— Work order —
Please write out all of the data below exactly, without including the pictures.
━━━ Material for this task
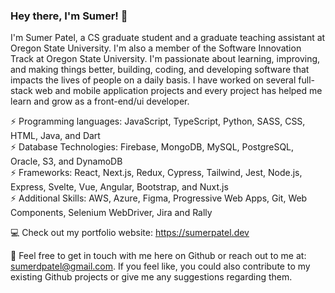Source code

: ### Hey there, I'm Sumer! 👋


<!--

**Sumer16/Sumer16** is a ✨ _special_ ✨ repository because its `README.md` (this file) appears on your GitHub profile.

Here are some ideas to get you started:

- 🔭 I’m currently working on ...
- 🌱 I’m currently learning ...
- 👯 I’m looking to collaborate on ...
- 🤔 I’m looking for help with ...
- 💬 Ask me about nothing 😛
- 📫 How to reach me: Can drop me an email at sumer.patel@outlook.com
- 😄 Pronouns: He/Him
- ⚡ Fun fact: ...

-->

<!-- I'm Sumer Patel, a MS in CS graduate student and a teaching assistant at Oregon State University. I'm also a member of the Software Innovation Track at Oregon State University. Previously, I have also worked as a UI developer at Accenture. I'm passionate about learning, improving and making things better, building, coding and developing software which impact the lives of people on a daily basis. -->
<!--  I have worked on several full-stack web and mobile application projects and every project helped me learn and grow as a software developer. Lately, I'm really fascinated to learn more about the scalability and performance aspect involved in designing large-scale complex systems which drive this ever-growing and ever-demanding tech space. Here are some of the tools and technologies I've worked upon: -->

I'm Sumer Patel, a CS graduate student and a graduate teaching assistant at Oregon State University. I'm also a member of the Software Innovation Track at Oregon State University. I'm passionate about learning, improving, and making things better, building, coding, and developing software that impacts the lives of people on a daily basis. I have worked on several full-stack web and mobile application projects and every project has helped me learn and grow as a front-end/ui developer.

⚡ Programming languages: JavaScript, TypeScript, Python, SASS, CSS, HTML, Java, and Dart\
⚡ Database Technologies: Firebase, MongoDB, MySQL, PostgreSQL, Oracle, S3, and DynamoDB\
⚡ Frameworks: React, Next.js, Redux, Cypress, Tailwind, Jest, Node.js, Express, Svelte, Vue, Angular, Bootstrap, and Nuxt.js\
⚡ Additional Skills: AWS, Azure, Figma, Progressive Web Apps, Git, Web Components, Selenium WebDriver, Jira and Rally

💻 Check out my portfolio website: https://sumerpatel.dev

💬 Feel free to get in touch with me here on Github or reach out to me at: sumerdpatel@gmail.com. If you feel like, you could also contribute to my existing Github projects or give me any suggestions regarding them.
━━━━━━
— Result of this task —
Source code

: ### Hey there, I'm Sumer! 👋


<!--

**Sumer16/Sumer16** is a ✨ _special_ ✨ repository because its `README.md` (this file) appears on your GitHub profile.

Here are some ideas to get you started:

- 🔭 I’m currently working on ...
- 🌱 I’m currently learning ...
- 👯 I’m looking to collaborate on ...
- 🤔 I’m looking for help with ...
- 💬 Ask me about nothing 😛
- 📫 How to reach me: Can drop me an email at sumer.patel@outlook.com
- 😄 Pronouns: He/Him
- ⚡ Fun fact: ...

-->

<!-- I'm Sumer Patel, a MS in CS graduate student and a teaching assistant at Oregon State University. I'm also a member of the Software Innovation Track at Oregon State University. Previously, I have also worked as a UI developer at Accenture. I'm passionate about learning, improving and making things better, building, coding and developing software which impact the lives of people on a daily basis. -->
<!--  I have worked on several full-stack web and mobile application projects and every project helped me learn and grow as a software developer. Lately, I'm really fascinated to learn more about the scalability and performance aspect involved in designing large-scale complex systems which drive this ever-growing and ever-demanding tech space. Here are some of the tools and technologies I've worked upon: -->

I'm Sumer Patel, a CS graduate student and a graduate teaching assistant at Oregon State University. I'm also a member of the Software Innovation Track at Oregon State University. I'm passionate about learning, improving, and making things better, building, coding, and developing software that impacts the lives of people on a daily basis. I have worked on several full-stack web and mobile application projects and every project has helped me learn and grow as a front-end/ui developer.

⚡ Programming languages: JavaScript, TypeScript, Python, SASS, CSS, HTML, Java, and Dart\
⚡ Database Technologies: Firebase, MongoDB, MySQL, PostgreSQL, Oracle, S3, and DynamoDB\
⚡ Frameworks: React, Next.js, Redux, Cypress, Tailwind, Jest, Node.js, Express, Svelte, Vue, Angular, Bootstrap, and Nuxt.js\
⚡ Additional Skills: AWS, Azure, Figma, Progressive Web Apps, Git, Web Components, Selenium WebDriver, Jira and Rally

💻 Check out my portfolio website: https://sumerpatel.dev

💬 Feel free to get in touch with me here on Github or reach out to me at: sumerdpatel@gmail.com. If you feel like, you could also contribute to my existing Github projects or give me any suggestions regarding them.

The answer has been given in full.